-- Records shown follows --

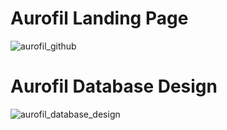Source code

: # Aurofil Landing Page

![aurofil_github](https://user-images.githubusercontent.com/116990574/231334063-51937373-c598-4426-b3fc-23daa8592faa.png)


# Aurofil  Database Design

![aurofil_database_design](https://user-images.githubusercontent.com/116990574/232287983-6860cd22-0492-4017-8d1c-9e4ff9789d3b.png)

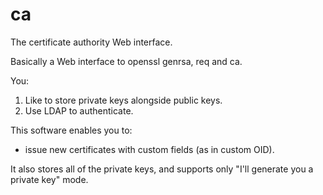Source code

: ca
==

The certificate authority Web interface.

Basically a Web interface to openssl genrsa, req and ca.

You:

1. Like to store private keys alongside public keys.
2. Use LDAP to authenticate.

This software enables you to:

* issue new certificates with custom fields (as in custom OID).

It also stores all of the private keys, and supports only "I'll generate you a private key" mode.
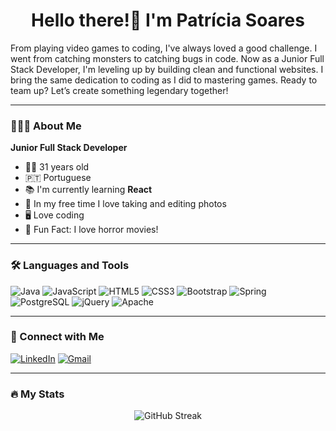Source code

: <h1 align="center">
  <strong>Hello there!👋 I'm Patrícia Soares</strong>
</h1>

From playing video games to coding, I've always loved a good challenge. I went from catching monsters to catching bugs in code. Now as a Junior Full Stack Developer, I'm leveling up by building clean and functional websites. I bring the same dedication to coding as I did to mastering games. Ready to team up? Let’s create something legendary together!

---

### 👩🏻‍💻 About Me 

**Junior Full Stack Developer**  

- 👩🏻 31 years old
- 🇵🇹 Portuguese  
- 📚 I'm currently learning **React**
- 📸 In my free time I love taking and editing photos
- 🖥️ Love coding  
- 🎥 Fun Fact: I love horror movies!  

---

### 🛠 Languages and Tools  
![Java](https://img.shields.io/badge/Java-%23ED8B00.svg?style=for-the-badge&logo=java&logoColor=white)  ![JavaScript](https://img.shields.io/badge/JavaScript-%23F7DF1E.svg?style=for-the-badge&logo=javascript&logoColor=white&color=F7DF1E&labelColor=F7DF1E) ![HTML5](https://img.shields.io/badge/HTML5-%23E34F26.svg?style=for-the-badge&logo=html5&logoColor=white)  ![CSS3](https://img.shields.io/badge/CSS3-%231572B6.svg?style=for-the-badge&logo=css3&logoColor=white)
![Bootstrap](https://img.shields.io/badge/Bootstrap-%23563D7C.svg?style=for-the-badge&logo=bootstrap&logoColor=white)  ![Spring](https://img.shields.io/badge/Spring-%236DB33F.svg?style=for-the-badge&logo=spring&logoColor=white)  ![PostgreSQL](https://img.shields.io/badge/PostgreSQL-%23336791.svg?style=for-the-badge&logo=postgresql&logoColor=white)  ![jQuery](https://img.shields.io/badge/jQuery-%230769AD.svg?style=for-the-badge&logo=jquery&logoColor=white)  ![Apache](https://img.shields.io/badge/Apache-%23D22128.svg?style=for-the-badge&logo=apache&logoColor=white)  

---

### 🤝 Connect with Me  
[![LinkedIn](https://img.shields.io/badge/LinkedIn-%230077B5.svg?style=for-the-badge&logo=linkedin&logoColor=white)](https://www.linkedin.com/in/patriciasoaresdev/)  [![Gmail](https://img.shields.io/badge/Gmail-D14836?style=for-the-badge&logo=gmail&logoColor=white)](mailto:patriciadebabo@gmail.com)  

---

### 🔥 My Stats  
<div align="center">
  <img src="https://github-readme-streak-stats.herokuapp.com?user=PatriciaS16&theme=sunset-gradient&short_numbers=true" alt="GitHub Streak">
</div>



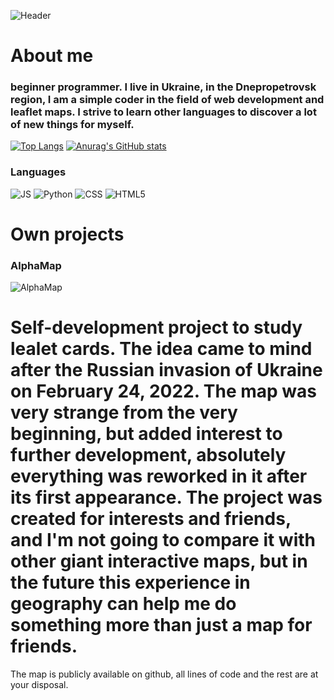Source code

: ![Header](https://cdn.discordapp.com/attachments/902207809385533481/1093312279572914216/finy.png)

# <b>About me</b>

### beginner programmer. I live in Ukraine, in the Dnepropetrovsk region, I am a simple coder in the field of web development and leaflet maps. I strive to learn other languages ​​to discover a lot of new things for myself.

[![Top Langs](https://github-readme-stats.vercel.app/api/top-langs/?username=Finyi&langs_count=8)](https://github.com/anuraghazra/github-readme-stats)
[![Anurag's GitHub stats](https://github-readme-stats.vercel.app/api?username=Finyi)](https://github.com/anuraghazra/github-readme-stats)

### Languages

![JS](https://cdn.discordapp.com/attachments/902207809385533481/1093310015324037120/js.png)
![Python](https://cdn.discordapp.com/attachments/902207809385533481/1093310014795558922/python.png)
![CSS](https://cdn.discordapp.com/attachments/902207809385533481/1093310015072391238/css.png)
![HTML5](https://cdn.discordapp.com/attachments/902207809385533481/1093310014548090930/html.png)

# Own projects

### AlphaMap
![AlphaMap](https://cdn.discordapp.com/attachments/902207809385533481/1093313610031304724/Alphamap.png)

# Self-development project to study lealet cards. The idea came to mind after the Russian invasion of Ukraine on February 24, 2022. The map was very strange from the very beginning, but added interest to further development, absolutely everything was reworked in it after its first appearance. The project was created for interests and friends, and I'm not going to compare it with other giant interactive maps, but in the future this experience in geography can help me do something more than just a map for friends.
The map is publicly available on github, all lines of code and the rest are at your disposal.

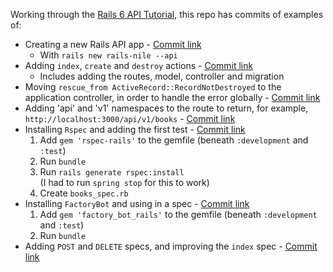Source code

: Working through the [Rails 6 API Tutorial](https://youtube.com/playlist?list=PLbTv9eGiI03u1-JFkFpPGsR_hMre6WX3e), this repo has commits of examples of:

* Creating a new Rails API app - [Commit link](https://github.com/jro31/rails-nile/commit/e6714929975b6335045c70165420671d9bccfbef)
  * With `rails new rails-nile --api`
* Adding `index`, `create` and `destroy` actions - [Commit link](https://github.com/jro31/rails-nile/commit/9810c19fe180022204b07d7fb9869814fef64c69)
  * Includes adding the routes, model, controller and migration
* Moving `rescue_from ActiveRecord::RecordNotDestroyed` to the application controller, in order to handle the error globally - [Commit link](https://github.com/jro31/rails-nile/commit/38aeb66c6c9ae20cbe29bd9335c2c5c1f7bf81dc)
* Adding 'api' and 'v1' namespaces to the route to return, for example, `http://localhost:3000/api/v1/books` - [Commit link](https://github.com/jro31/rails-nile/commit/f1ec48c93bd8fe33eb0f092780f08034adf96b94)
* Installing `Rspec` and adding the first test - [Commit link](https://github.com/jro31/rails-nile/commit/005ae5e6edd84171dacc6fe39a4566c2f24bfd28)
  1. Add `gem 'rspec-rails'` to the gemfile (beneath `:development` and `:test`)
  2. Run `bundle`
  3. Run `rails generate rspec:install`\
  (I had to run `spring stop` for this to work)
  4. Create `books_spec.rb`
* Installing `FactoryBot` and using in a spec - [Commit link](https://github.com/jro31/rails-nile/commit/699fceed51b8dd91b998efe8009fa322f2f2fb2d)
  1. Add `gem 'factory_bot_rails'` to the gemfile (beneath `:development` and `:test`)
  2. Run `bundle`
* Adding `POST` and `DELETE` specs, and improving the `index` spec - [Commit link](https://github.com/jro31/rails-nile/commit/31bd48ebe9823005bbbc92d86cacb8c5a2ca5bc9)
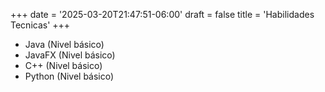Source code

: +++
date = '2025-03-20T21:47:51-06:00'
draft = false
title = 'Habilidades Tecnicas'
+++
 

+ Java (Nivel básico) 
+ JavaFX (Nivel básico)
+ C++ (Nivel básico)
+ Python (Nivel básico)

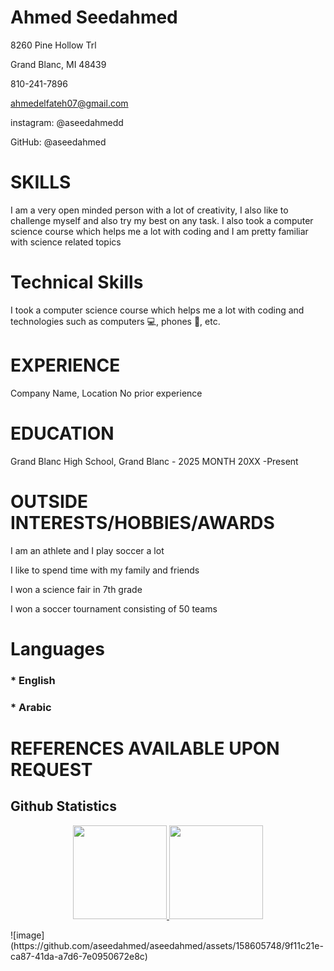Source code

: # Ahmed Seedahmed


8260 Pine Hollow Trl


Grand Blanc, MI 48439


810-241-7896


ahmedelfateh07@gmail.com

instagram: @aseedahmedd

GitHub: @aseedahmed



# SKILLS
I am a very open minded person with a lot of creativity, I also like to challenge myself and also try my best on any task. I also took a computer science course which helps me a lot with coding and I am pretty familiar with science related topics  


# Technical Skills

I took a computer science course which helps me a lot with coding and technologies such as computers 💻, phones 📱, etc.  


# EXPERIENCE
Company Name, Location 
No prior experience  



# EDUCATION
Grand Blanc High School, Grand Blanc - 2025
MONTH 20XX -Present



# OUTSIDE INTERESTS/HOBBIES/AWARDS
I am an athlete and I play soccer a lot

I like to spend time with my family and friends 

I won a science fair in 7th grade 

I won a soccer tournament consisting of 50 teams  

# Languages

### * English

### * Arabic




# REFERENCES AVAILABLE UPON REQUEST



## Github Statistics
<p align='center'>
	<a href="https://github-readme-stats.vercel.app/api?username=aseedahmed&show_icons=true&count_private=true">
	       <img height=150 src="https://github-readme-stats.vercel.app/api?username=aseedahmed&show_icons=true&count_private=true"/>
	   </a>
	   <a href="https://github.com/yourusername/github-readme-stats">
	       <img height=150 src="https://github-readme-stats.vercel.app/api/top-langs/?username=aseedahmed&layout=compact"/>
	   </a>
</p>
![image](https://github.com/aseedahmed/aseedahmed/assets/158605748/9f11c21e-ca87-41da-a7d6-7e0950672e8c)








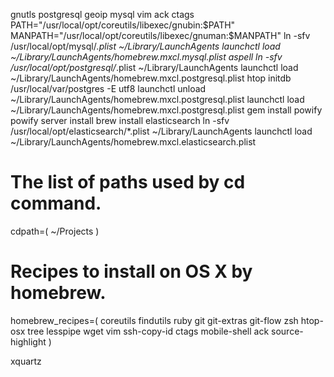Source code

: gnutls
postgresql
geoip
mysql
vim
ack
ctags
PATH="/usr/local/opt/coreutils/libexec/gnubin:$PATH"
MANPATH="/usr/local/opt/coreutils/libexec/gnuman:$MANPATH"
ln -sfv /usr/local/opt/mysql/*.plist ~/Library/LaunchAgents
launchctl load ~/Library/LaunchAgents/homebrew.mxcl.mysql.plist
aspell
ln -sfv /usr/local/opt/postgresql/*.plist ~/Library/LaunchAgents
launchctl load ~/Library/LaunchAgents/homebrew.mxcl.postgresql.plist
htop
initdb /usr/local/var/postgres -E utf8
launchctl unload ~/Library/LaunchAgents/homebrew.mxcl.postgresql.plist
launchctl load ~/Library/LaunchAgents/homebrew.mxcl.postgresql.plist
gem install powify
powify server install
brew install elasticsearch
ln -sfv /usr/local/opt/elasticsearch/*.plist ~/Library/LaunchAgents
launchctl load ~/Library/LaunchAgents/homebrew.mxcl.elasticsearch.plist

# The list of paths used by cd command.
cdpath=( ~/Projects )

# Recipes to install on OS X by homebrew.
homebrew_recipes=(
  coreutils findutils ruby
  git git-extras git-flow zsh htop-osx tree lesspipe wget
  vim ssh-copy-id ctags mobile-shell ack
  source-highlight
)

xquartz
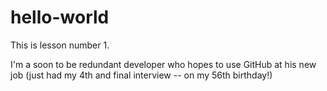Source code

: # hello-world
This is lesson number 1.

I'm a soon to be redundant developer who hopes to use GitHub at his new job
(just had my 4th and final interview -- on my 56th birthday!)
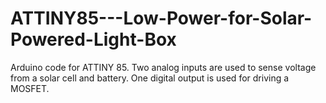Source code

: # ATTINY85---Low-Power-for-Solar-Powered-Light-Box
Arduino code for ATTINY 85. Two analog inputs are used to sense voltage from a solar cell and battery. One digital output is used for driving a MOSFET.
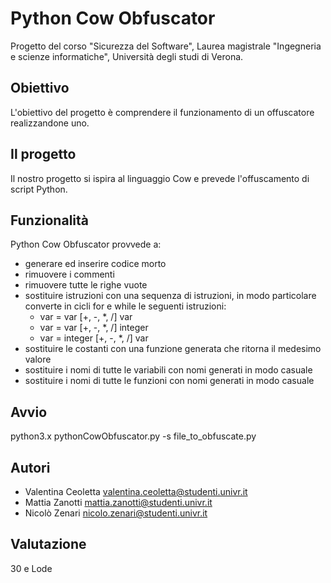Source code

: # Python Cow Obfuscator
Progetto del corso "Sicurezza del Software", Laurea magistrale "Ingegneria e scienze informatiche", Università degli studi di Verona.

## Obiettivo
L'obiettivo del progetto è comprendere il funzionamento di un offuscatore realizzandone uno.

## Il progetto
Il nostro progetto si ispira al linguaggio Cow e prevede l'offuscamento di script Python.

## Funzionalità
Python Cow Obfuscator provvede a:
- generare ed inserire codice morto
- rimuovere i commenti
- rimuovere tutte le righe vuote
- sostituire istruzioni con una sequenza di istruzioni, in modo particolare converte in cicli for e while le seguenti istruzioni:
    - var = var [+, -, *, /] var
    - var = var [+, -, *, /] integer
    - var = integer [+, -, *, /] var
- sostituire le costanti con una funzione generata che ritorna il medesimo valore
- sostituire i nomi di tutte le variabili con nomi generati in modo casuale
- sostituire i nomi di tutte le funzioni con nomi generati in modo casuale

## Avvio
python3.x pythonCowObfuscator.py -s file_to_obfuscate.py

## Autori
- Valentina Ceoletta valentina.ceoletta@studenti.univr.it
- Mattia Zanotti mattia.zanotti@studenti.univr.it
- Nicolò Zenari nicolo.zenari@studenti.univr.it

## Valutazione
30 e Lode
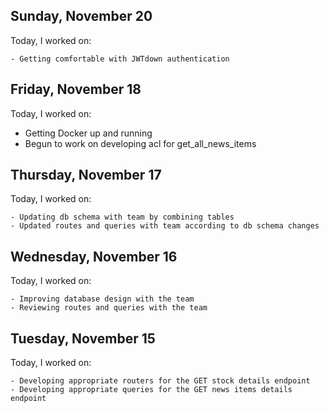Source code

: ## Sunday, November 20
Today, I worked on:

    - Getting comfortable with JWTdown authentication

## Friday, November 18

Today, I worked on:

- Getting Docker up and running
- Begun to work on developing acl for get_all_news_items

## Thursday, November 17

Today, I worked on:

    - Updating db schema with team by combining tables
    - Updated routes and queries with team according to db schema changes

## Wednesday, November 16

Today, I worked on:

    - Improving database design with the team
    - Reviewing routes and queries with the team

## Tuesday, November 15

Today, I worked on:

    - Developing appropriate routers for the GET stock details endpoint
    - Developing appropriate queries for the GET news items details endpoint
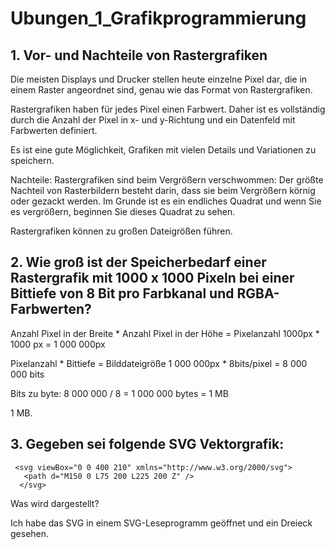 # Ubungen_1_Grafikprogrammierung

## 1. Vor- und Nachteile von Rastergrafiken
Die meisten Displays und Drucker stellen heute einzelne Pixel dar, die in einem Raster angeordnet sind, genau wie das Format von Rastergrafiken.

Rastergrafiken haben für jedes Pixel einen Farbwert. Daher ist es vollständig durch die Anzahl der Pixel in x- und y-Richtung und ein Datenfeld mit Farbwerten definiert.

Es ist eine gute Möglichkeit, Grafiken mit vielen Details und Variationen zu speichern.

Nachteile:
Rastergrafiken sind beim Vergrößern verschwommen: Der größte Nachteil von Rasterbildern besteht darin, dass sie beim Vergrößern körnig oder gezackt werden. Im Grunde ist es ein endliches Quadrat und wenn Sie es vergrößern, beginnen Sie dieses Quadrat zu sehen.

Rastergrafiken können zu großen Dateigrößen führen.


## 2. Wie groß ist der Speicherbedarf einer Rastergrafik mit 1000 x 1000 Pixeln bei einer Bittiefe von 8 Bit pro Farbkanal und RGBA-Farbwerten?
Anzahl Pixel in der Breite * Anzahl Pixel in der Höhe = Pixelanzahl
1000px * 1000 px = 1 000 000px

Pixelanzahl * Bittiefe = Bilddateigröße
1 000 000px * 8bits/pixel = 8 000 000 bits

Bits zu byte:
8 000 000 / 8 = 1 000 000 bytes = 1 MB

1 MB.


## 3. Gegeben sei folgende SVG Vektorgrafik:
     <svg viewBox="0 0 400 210" xmlns="http://www.w3.org/2000/svg">
       <path d="M150 0 L75 200 L225 200 Z" />
      </svg>
Was wird dargestellt?

Ich habe das SVG in einem SVG-Leseprogramm geöffnet und ein Dreieck gesehen.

-- Records shown concluded --

Copy every line from the data that includes the string "science".

I am a very open minded person with a lot of creativity, I also like to challenge myself and also try my best on any task. I also took a computer science course which helps me a lot with coding and I am pretty familiar with science related topics  
I took a computer science course which helps me a lot with coding and technologies such as computers 💻, phones 📱, etc.  
I won a science fair in 7th grade 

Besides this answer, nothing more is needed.